## What the exercise asks
Nothing in the listing may be skipped; transcribe all of it as written.

::: Given records

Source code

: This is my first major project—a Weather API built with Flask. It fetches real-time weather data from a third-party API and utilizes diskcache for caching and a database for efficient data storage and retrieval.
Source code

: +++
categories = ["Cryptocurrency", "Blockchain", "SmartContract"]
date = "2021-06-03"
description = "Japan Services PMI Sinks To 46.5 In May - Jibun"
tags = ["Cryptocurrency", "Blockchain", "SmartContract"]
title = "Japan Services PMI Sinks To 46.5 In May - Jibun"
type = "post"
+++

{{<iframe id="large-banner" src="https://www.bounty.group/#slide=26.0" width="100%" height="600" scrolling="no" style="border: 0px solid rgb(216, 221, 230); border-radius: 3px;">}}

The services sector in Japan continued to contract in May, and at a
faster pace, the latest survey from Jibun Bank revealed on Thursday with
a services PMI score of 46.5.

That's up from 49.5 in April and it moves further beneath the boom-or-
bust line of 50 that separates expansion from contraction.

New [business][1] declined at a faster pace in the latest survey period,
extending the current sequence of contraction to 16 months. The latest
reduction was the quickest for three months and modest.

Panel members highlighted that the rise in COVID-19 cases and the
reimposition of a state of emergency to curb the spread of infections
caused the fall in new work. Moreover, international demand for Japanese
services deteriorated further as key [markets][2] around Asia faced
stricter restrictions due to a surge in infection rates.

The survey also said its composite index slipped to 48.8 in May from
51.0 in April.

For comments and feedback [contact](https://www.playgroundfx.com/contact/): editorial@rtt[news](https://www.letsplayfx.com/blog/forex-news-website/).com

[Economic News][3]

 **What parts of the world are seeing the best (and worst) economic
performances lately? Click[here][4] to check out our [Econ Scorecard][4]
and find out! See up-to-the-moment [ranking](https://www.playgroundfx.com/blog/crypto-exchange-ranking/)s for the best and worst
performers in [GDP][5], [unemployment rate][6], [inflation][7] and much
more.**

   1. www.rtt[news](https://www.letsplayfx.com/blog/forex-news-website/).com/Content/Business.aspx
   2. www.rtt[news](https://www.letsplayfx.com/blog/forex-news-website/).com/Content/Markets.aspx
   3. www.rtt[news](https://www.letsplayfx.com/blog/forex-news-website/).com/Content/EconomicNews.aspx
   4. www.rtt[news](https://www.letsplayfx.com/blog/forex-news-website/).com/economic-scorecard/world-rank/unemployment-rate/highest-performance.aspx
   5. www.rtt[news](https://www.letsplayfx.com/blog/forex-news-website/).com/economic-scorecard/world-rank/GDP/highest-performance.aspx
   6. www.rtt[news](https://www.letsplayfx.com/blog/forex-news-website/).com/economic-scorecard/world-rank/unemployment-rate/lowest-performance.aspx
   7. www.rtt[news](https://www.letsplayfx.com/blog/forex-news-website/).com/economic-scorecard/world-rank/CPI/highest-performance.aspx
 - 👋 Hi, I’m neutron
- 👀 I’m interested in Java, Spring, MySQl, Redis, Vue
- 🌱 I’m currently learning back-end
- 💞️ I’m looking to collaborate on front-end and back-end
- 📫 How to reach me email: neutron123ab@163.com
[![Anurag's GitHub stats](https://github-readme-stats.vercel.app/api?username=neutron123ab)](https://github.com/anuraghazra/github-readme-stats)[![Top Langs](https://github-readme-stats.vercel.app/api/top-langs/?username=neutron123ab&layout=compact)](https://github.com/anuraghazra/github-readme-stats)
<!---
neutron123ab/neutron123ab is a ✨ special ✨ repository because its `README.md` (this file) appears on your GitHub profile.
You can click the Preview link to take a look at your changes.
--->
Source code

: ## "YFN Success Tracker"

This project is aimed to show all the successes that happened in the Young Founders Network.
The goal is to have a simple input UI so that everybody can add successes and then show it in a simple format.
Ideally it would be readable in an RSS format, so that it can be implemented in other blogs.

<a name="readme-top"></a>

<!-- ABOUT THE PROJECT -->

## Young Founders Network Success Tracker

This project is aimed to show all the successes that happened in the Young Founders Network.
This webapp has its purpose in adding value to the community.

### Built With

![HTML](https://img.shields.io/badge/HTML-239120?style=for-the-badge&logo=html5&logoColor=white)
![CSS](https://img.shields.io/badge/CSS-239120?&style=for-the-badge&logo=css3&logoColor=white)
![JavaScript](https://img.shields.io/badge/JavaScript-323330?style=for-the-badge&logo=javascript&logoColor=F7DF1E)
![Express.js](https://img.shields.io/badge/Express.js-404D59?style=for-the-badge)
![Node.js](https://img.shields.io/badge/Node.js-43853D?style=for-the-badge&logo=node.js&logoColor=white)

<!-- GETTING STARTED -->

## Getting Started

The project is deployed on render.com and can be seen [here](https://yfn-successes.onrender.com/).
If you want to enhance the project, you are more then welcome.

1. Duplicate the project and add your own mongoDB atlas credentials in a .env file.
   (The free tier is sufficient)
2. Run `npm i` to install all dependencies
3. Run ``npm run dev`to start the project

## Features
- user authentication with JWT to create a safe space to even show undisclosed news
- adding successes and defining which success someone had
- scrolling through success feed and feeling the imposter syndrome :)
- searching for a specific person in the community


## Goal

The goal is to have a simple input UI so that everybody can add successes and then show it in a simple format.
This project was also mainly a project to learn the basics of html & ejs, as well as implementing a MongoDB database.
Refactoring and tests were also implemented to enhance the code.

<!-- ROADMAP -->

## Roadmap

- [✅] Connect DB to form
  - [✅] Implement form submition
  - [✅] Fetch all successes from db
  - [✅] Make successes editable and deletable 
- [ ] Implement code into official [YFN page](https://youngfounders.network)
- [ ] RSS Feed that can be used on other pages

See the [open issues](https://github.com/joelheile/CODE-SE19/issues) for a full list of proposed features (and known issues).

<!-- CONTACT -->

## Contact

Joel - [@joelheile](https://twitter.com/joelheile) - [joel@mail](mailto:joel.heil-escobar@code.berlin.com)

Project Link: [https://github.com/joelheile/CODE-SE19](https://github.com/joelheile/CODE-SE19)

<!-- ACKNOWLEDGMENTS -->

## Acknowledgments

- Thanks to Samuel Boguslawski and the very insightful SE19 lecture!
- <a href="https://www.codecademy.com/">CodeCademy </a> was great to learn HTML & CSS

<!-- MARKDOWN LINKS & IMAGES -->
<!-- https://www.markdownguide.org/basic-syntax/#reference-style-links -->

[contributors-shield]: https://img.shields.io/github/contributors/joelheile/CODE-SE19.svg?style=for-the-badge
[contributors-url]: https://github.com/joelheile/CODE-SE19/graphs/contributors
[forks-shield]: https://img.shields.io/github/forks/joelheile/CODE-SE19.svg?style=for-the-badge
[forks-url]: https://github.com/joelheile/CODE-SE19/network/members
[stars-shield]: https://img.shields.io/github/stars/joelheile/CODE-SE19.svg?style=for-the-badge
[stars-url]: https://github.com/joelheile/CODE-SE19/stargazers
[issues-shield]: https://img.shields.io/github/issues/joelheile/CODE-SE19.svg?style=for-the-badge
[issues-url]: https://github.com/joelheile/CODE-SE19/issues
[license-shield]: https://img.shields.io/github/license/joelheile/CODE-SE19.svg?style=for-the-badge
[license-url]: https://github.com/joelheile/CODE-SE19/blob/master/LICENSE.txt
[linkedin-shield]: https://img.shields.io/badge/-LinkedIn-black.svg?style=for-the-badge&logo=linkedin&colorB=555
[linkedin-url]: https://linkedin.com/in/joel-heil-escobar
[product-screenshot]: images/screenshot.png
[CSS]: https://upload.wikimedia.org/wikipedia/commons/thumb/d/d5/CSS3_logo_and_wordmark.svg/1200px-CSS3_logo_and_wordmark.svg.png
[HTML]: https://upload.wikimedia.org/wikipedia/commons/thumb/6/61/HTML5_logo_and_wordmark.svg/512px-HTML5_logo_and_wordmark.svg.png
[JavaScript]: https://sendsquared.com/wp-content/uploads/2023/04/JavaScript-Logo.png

::::::

## Answer to the exercise
Source code

: This is my first major project—a Weather API built with Flask. It fetches real-time weather data from a third-party API and utilizes diskcache for caching and a database for efficient data storage and retrieval.
Source code

: +++
categories = ["Cryptocurrency", "Blockchain", "SmartContract"]
date = "2021-06-03"
description = "Japan Services PMI Sinks To 46.5 In May - Jibun"
tags = ["Cryptocurrency", "Blockchain", "SmartContract"]
title = "Japan Services PMI Sinks To 46.5 In May - Jibun"
type = "post"
+++

{{<iframe id="large-banner" src="https://www.bounty.group/#slide=26.0" width="100%" height="600" scrolling="no" style="border: 0px solid rgb(216, 221, 230); border-radius: 3px;">}}

The services sector in Japan continued to contract in May, and at a
faster pace, the latest survey from Jibun Bank revealed on Thursday with
a services PMI score of 46.5.

That's up from 49.5 in April and it moves further beneath the boom-or-
bust line of 50 that separates expansion from contraction.

New [business][1] declined at a faster pace in the latest survey period,
extending the current sequence of contraction to 16 months. The latest
reduction was the quickest for three months and modest.

Panel members highlighted that the rise in COVID-19 cases and the
reimposition of a state of emergency to curb the spread of infections
caused the fall in new work. Moreover, international demand for Japanese
services deteriorated further as key [markets][2] around Asia faced
stricter restrictions due to a surge in infection rates.

The survey also said its composite index slipped to 48.8 in May from
51.0 in April.

For comments and feedback [contact](https://www.playgroundfx.com/contact/): editorial@rtt[news](https://www.letsplayfx.com/blog/forex-news-website/).com

[Economic News][3]

 **What parts of the world are seeing the best (and worst) economic
performances lately? Click[here][4] to check out our [Econ Scorecard][4]
and find out! See up-to-the-moment [ranking](https://www.playgroundfx.com/blog/crypto-exchange-ranking/)s for the best and worst
performers in [GDP][5], [unemployment rate][6], [inflation][7] and much
more.**

   1. www.rtt[news](https://www.letsplayfx.com/blog/forex-news-website/).com/Content/Business.aspx
   2. www.rtt[news](https://www.letsplayfx.com/blog/forex-news-website/).com/Content/Markets.aspx
   3. www.rtt[news](https://www.letsplayfx.com/blog/forex-news-website/).com/Content/EconomicNews.aspx
   4. www.rtt[news](https://www.letsplayfx.com/blog/forex-news-website/).com/economic-scorecard/world-rank/unemployment-rate/highest-performance.aspx
   5. www.rtt[news](https://www.letsplayfx.com/blog/forex-news-website/).com/economic-scorecard/world-rank/GDP/highest-performance.aspx
   6. www.rtt[news](https://www.letsplayfx.com/blog/forex-news-website/).com/economic-scorecard/world-rank/unemployment-rate/lowest-performance.aspx
   7. www.rtt[news](https://www.letsplayfx.com/blog/forex-news-website/).com/economic-scorecard/world-rank/CPI/highest-performance.aspx
 - 👋 Hi, I’m neutron
- 👀 I’m interested in Java, Spring, MySQl, Redis, Vue
- 🌱 I’m currently learning back-end
- 💞️ I’m looking to collaborate on front-end and back-end
- 📫 How to reach me email: neutron123ab@163.com
[![Anurag's GitHub stats](https://github-readme-stats.vercel.app/api?username=neutron123ab)](https://github.com/anuraghazra/github-readme-stats)[![Top Langs](https://github-readme-stats.vercel.app/api/top-langs/?username=neutron123ab&layout=compact)](https://github.com/anuraghazra/github-readme-stats)
<!---
neutron123ab/neutron123ab is a ✨ special ✨ repository because its `README.md` (this file) appears on your GitHub profile.
You can click the Preview link to take a look at your changes.
--->
Source code

: ## "YFN Success Tracker"

This project is aimed to show all the successes that happened in the Young Founders Network.
The goal is to have a simple input UI so that everybody can add successes and then show it in a simple format.
Ideally it would be readable in an RSS format, so that it can be implemented in other blogs.

<a name="readme-top"></a>

<!-- ABOUT THE PROJECT -->

## Young Founders Network Success Tracker

This project is aimed to show all the successes that happened in the Young Founders Network.
This webapp has its purpose in adding value to the community.

### Built With

![HTML](https://img.shields.io/badge/HTML-239120?style=for-the-badge&logo=html5&logoColor=white)
![CSS](https://img.shields.io/badge/CSS-239120?&style=for-the-badge&logo=css3&logoColor=white)
![JavaScript](https://img.shields.io/badge/JavaScript-323330?style=for-the-badge&logo=javascript&logoColor=F7DF1E)
![Express.js](https://img.shields.io/badge/Express.js-404D59?style=for-the-badge)
![Node.js](https://img.shields.io/badge/Node.js-43853D?style=for-the-badge&logo=node.js&logoColor=white)

<!-- GETTING STARTED -->

## Getting Started

The project is deployed on render.com and can be seen [here](https://yfn-successes.onrender.com/).
If you want to enhance the project, you are more then welcome.

1. Duplicate the project and add your own mongoDB atlas credentials in a .env file.
   (The free tier is sufficient)
2. Run `npm i` to install all dependencies
3. Run ``npm run dev`to start the project

## Features
- user authentication with JWT to create a safe space to even show undisclosed news
- adding successes and defining which success someone had
- scrolling through success feed and feeling the imposter syndrome :)
- searching for a specific person in the community


## Goal

The goal is to have a simple input UI so that everybody can add successes and then show it in a simple format.
This project was also mainly a project to learn the basics of html & ejs, as well as implementing a MongoDB database.
Refactoring and tests were also implemented to enhance the code.

<!-- ROADMAP -->

## Roadmap

- [✅] Connect DB to form
  - [✅] Implement form submition
  - [✅] Fetch all successes from db
  - [✅] Make successes editable and deletable 
- [ ] Implement code into official [YFN page](https://youngfounders.network)
- [ ] RSS Feed that can be used on other pages

See the [open issues](https://github.com/joelheile/CODE-SE19/issues) for a full list of proposed features (and known issues).

<!-- CONTACT -->

## Contact

Joel - [@joelheile](https://twitter.com/joelheile) - [joel@mail](mailto:joel.heil-escobar@code.berlin.com)

Project Link: [https://github.com/joelheile/CODE-SE19](https://github.com/joelheile/CODE-SE19)

<!-- ACKNOWLEDGMENTS -->

## Acknowledgments

- Thanks to Samuel Boguslawski and the very insightful SE19 lecture!
- <a href="https://www.codecademy.com/">CodeCademy </a> was great to learn HTML & CSS

<!-- MARKDOWN LINKS & IMAGES -->
<!-- https://www.markdownguide.org/basic-syntax/#reference-style-links -->

[contributors-shield]: https://img.shields.io/github/contributors/joelheile/CODE-SE19.svg?style=for-the-badge
[contributors-url]: https://github.com/joelheile/CODE-SE19/graphs/contributors
[forks-shield]: https://img.shields.io/github/forks/joelheile/CODE-SE19.svg?style=for-the-badge
[forks-url]: https://github.com/joelheile/CODE-SE19/network/members
[stars-shield]: https://img.shields.io/github/stars/joelheile/CODE-SE19.svg?style=for-the-badge
[stars-url]: https://github.com/joelheile/CODE-SE19/stargazers
[issues-shield]: https://img.shields.io/github/issues/joelheile/CODE-SE19.svg?style=for-the-badge
[issues-url]: https://github.com/joelheile/CODE-SE19/issues
[license-shield]: https://img.shields.io/github/license/joelheile/CODE-SE19.svg?style=for-the-badge
[license-url]: https://github.com/joelheile/CODE-SE19/blob/master/LICENSE.txt
[linkedin-shield]: https://img.shields.io/badge/-LinkedIn-black.svg?style=for-the-badge&logo=linkedin&colorB=555
[linkedin-url]: https://linkedin.com/in/joel-heil-escobar
[product-screenshot]: images/screenshot.png
[CSS]: https://upload.wikimedia.org/wikipedia/commons/thumb/d/d5/CSS3_logo_and_wordmark.svg/1200px-CSS3_logo_and_wordmark.svg.png
[HTML]: https://upload.wikimedia.org/wikipedia/commons/thumb/6/61/HTML5_logo_and_wordmark.svg/512px-HTML5_logo_and_wordmark.svg.png
[JavaScript]: https://sendsquared.com/wp-content/uploads/2023/04/JavaScript-Logo.png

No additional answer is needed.